> **Work required**:
Of the records that follow, copy only the lines from the line containing "#### 2.7 funtie" to the line containing "Een wedstrijd heeft meerdere", both included, exactly as written.

> **Provided material**:
== Segment start ==
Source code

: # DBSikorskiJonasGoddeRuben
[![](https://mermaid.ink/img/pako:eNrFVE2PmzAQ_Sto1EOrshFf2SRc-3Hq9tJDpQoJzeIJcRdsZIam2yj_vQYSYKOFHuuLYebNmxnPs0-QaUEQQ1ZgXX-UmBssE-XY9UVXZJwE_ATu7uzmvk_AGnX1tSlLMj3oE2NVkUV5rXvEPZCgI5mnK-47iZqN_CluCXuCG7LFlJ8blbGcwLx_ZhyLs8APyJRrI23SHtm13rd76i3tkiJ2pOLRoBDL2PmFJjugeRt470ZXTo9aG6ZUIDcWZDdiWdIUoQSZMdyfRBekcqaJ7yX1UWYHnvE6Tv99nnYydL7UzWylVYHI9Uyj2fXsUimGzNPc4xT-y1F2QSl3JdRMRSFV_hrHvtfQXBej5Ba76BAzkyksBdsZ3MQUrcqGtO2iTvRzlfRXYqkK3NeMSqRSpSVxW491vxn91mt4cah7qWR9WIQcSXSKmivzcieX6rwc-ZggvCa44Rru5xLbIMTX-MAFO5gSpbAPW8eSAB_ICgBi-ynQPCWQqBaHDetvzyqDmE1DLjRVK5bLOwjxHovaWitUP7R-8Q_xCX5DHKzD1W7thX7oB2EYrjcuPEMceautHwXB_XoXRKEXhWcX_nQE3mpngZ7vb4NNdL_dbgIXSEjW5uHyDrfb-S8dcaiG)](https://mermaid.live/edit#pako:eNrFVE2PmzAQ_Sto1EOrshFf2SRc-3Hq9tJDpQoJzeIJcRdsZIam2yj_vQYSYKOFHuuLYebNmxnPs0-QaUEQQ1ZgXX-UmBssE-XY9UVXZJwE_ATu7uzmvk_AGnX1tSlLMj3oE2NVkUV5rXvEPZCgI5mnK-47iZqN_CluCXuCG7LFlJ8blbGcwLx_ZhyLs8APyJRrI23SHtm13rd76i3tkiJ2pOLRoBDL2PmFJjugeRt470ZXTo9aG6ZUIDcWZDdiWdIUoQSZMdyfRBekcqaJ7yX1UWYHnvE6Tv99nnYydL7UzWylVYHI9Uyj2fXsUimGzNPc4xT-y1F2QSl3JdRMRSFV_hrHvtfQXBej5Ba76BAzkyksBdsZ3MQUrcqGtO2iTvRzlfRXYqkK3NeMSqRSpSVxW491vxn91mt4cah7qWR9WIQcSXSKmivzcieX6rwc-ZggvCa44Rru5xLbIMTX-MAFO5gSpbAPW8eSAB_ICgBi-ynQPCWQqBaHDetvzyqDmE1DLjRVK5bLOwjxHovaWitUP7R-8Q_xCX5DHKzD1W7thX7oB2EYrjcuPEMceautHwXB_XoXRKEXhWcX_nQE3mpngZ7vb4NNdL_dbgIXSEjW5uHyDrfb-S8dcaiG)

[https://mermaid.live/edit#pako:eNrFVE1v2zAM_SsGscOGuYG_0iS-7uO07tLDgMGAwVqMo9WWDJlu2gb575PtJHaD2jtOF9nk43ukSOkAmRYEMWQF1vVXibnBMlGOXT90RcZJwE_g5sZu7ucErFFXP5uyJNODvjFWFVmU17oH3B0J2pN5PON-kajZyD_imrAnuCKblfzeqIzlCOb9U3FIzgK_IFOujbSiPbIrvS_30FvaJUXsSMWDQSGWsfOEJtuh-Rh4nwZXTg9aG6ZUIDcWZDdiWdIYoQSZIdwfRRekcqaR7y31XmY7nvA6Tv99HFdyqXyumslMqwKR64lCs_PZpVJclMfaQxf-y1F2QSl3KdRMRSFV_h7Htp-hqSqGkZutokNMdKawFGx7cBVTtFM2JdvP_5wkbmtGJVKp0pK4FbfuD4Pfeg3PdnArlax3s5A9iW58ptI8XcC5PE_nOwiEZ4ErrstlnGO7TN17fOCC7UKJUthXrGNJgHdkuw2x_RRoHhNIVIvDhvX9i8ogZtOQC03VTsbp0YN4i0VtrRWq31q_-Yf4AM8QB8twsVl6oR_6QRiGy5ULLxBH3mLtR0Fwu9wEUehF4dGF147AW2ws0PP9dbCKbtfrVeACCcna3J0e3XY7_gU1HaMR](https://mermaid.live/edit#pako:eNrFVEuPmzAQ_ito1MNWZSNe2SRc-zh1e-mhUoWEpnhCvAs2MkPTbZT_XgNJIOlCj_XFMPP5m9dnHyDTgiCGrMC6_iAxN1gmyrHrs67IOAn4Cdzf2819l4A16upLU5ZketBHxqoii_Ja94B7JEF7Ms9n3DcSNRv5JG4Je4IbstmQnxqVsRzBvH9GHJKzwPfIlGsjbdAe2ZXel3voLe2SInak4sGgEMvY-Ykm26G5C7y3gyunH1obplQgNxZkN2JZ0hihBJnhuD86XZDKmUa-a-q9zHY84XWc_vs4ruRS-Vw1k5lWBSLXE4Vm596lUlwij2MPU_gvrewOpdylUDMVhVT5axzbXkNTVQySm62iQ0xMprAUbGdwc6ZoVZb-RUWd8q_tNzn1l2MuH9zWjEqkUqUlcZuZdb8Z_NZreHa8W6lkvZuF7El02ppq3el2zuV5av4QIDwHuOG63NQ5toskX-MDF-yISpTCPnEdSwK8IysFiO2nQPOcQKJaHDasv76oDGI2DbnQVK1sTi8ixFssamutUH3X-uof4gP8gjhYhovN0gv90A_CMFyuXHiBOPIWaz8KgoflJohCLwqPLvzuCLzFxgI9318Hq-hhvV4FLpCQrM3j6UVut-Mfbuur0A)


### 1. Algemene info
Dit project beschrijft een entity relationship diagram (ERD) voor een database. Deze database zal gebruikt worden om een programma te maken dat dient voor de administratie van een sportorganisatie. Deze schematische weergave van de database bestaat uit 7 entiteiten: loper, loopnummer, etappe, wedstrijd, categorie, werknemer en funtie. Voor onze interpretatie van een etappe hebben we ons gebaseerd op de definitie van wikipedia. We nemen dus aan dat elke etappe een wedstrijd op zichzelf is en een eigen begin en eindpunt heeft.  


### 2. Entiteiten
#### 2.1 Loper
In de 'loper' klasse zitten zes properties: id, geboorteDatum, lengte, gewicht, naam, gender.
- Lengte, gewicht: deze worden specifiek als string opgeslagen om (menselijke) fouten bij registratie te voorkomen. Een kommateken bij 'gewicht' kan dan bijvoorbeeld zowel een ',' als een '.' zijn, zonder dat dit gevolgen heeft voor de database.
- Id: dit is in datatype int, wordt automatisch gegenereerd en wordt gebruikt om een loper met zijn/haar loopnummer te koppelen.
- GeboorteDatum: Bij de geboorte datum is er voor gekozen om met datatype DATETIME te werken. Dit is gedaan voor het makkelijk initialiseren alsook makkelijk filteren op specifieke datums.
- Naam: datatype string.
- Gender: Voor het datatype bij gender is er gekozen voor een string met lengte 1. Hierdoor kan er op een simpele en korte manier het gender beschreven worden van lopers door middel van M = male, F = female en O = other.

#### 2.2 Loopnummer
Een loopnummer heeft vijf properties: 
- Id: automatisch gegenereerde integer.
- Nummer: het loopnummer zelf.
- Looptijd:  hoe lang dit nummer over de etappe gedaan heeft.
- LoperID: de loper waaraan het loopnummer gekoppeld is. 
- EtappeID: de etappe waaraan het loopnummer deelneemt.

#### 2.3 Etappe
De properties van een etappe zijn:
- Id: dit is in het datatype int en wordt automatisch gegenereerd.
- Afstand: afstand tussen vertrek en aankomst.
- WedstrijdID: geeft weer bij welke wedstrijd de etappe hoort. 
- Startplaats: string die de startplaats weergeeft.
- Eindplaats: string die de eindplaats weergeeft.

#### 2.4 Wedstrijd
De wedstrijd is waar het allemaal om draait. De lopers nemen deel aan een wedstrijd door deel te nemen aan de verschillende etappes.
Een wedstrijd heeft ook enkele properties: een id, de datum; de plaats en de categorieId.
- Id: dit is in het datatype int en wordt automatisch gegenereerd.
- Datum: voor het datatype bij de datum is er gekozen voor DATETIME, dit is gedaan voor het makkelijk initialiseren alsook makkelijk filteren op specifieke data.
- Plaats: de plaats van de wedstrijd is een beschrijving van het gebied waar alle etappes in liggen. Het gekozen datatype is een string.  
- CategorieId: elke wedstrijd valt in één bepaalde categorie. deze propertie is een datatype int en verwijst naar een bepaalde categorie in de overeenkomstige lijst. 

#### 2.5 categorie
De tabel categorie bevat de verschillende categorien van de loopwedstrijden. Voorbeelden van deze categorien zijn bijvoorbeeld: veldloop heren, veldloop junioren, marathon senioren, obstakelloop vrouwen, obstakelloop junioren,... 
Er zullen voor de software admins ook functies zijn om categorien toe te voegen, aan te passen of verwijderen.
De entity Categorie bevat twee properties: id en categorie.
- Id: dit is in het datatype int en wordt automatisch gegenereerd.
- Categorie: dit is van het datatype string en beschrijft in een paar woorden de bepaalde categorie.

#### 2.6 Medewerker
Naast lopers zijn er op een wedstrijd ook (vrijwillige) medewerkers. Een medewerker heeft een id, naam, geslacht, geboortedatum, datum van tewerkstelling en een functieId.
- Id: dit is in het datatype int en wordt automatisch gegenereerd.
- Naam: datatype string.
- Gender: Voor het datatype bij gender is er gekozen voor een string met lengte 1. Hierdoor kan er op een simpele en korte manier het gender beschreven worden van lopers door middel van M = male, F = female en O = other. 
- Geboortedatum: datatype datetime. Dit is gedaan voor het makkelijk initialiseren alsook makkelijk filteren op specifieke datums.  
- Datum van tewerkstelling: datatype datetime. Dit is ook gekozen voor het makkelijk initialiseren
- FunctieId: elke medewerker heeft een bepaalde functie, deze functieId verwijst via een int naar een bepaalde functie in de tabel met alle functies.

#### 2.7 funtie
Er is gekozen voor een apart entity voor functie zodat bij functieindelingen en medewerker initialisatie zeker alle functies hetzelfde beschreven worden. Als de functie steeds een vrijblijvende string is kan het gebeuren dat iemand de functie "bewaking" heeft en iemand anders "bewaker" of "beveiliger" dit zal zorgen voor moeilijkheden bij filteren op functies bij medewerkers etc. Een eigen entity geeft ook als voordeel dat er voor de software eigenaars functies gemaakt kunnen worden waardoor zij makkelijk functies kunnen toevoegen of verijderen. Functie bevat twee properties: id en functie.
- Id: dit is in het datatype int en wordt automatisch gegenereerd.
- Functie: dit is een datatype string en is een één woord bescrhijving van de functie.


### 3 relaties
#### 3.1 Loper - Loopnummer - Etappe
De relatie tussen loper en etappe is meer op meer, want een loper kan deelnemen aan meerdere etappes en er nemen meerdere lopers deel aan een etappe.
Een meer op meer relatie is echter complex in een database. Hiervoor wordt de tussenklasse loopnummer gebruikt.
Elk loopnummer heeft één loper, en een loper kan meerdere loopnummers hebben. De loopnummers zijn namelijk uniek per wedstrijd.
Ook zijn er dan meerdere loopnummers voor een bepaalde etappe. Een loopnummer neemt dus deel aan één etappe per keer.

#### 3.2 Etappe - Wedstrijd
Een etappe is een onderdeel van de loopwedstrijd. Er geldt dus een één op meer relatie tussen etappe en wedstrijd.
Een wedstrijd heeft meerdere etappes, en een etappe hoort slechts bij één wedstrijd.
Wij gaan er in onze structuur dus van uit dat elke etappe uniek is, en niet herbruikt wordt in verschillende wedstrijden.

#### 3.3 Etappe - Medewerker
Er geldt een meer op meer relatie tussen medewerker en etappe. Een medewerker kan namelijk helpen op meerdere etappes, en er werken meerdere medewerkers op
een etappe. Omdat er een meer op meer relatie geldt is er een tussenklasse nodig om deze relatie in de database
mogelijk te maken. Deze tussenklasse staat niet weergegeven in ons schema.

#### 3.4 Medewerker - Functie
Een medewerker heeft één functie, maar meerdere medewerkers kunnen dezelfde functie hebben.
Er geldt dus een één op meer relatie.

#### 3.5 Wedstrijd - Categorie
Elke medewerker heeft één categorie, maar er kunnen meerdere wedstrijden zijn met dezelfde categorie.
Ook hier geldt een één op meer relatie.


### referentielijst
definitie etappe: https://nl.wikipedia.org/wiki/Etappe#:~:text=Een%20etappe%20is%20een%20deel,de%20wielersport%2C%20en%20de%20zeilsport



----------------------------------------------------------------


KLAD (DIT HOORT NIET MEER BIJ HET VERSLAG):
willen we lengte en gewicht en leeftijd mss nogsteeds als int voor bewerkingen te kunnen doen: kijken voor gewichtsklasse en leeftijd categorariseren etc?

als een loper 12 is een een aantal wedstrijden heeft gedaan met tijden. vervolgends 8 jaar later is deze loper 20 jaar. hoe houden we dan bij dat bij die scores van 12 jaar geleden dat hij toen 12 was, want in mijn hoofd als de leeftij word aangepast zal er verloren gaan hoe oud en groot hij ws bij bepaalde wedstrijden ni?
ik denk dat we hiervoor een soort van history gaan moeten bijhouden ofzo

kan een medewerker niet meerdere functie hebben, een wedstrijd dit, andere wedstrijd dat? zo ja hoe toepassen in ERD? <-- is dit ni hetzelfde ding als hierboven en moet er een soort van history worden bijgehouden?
== Segment end ==
> **Solved exercise**:
#### 2.7 funtie
Er is gekozen voor een apart entity voor functie zodat bij functieindelingen en medewerker initialisatie zeker alle functies hetzelfde beschreven worden. Als de functie steeds een vrijblijvende string is kan het gebeuren dat iemand de functie "bewaking" heeft en iemand anders "bewaker" of "beveiliger" dit zal zorgen voor moeilijkheden bij filteren op functies bij medewerkers etc. Een eigen entity geeft ook als voordeel dat er voor de software eigenaars functies gemaakt kunnen worden waardoor zij makkelijk functies kunnen toevoegen of verijderen. Functie bevat twee properties: id en functie.
- Id: dit is in het datatype int en wordt automatisch gegenereerd.
- Functie: dit is een datatype string en is een één woord bescrhijving van de functie.


### 3 relaties
#### 3.1 Loper - Loopnummer - Etappe
De relatie tussen loper en etappe is meer op meer, want een loper kan deelnemen aan meerdere etappes en er nemen meerdere lopers deel aan een etappe.
Een meer op meer relatie is echter complex in een database. Hiervoor wordt de tussenklasse loopnummer gebruikt.
Elk loopnummer heeft één loper, en een loper kan meerdere loopnummers hebben. De loopnummers zijn namelijk uniek per wedstrijd.
Ook zijn er dan meerdere loopnummers voor een bepaalde etappe. Een loopnummer neemt dus deel aan één etappe per keer.

#### 3.2 Etappe - Wedstrijd
Een etappe is een onderdeel van de loopwedstrijd. Er geldt dus een één op meer relatie tussen etappe en wedstrijd.
Een wedstrijd heeft meerdere etappes, en een etappe hoort slechts bij één wedstrijd.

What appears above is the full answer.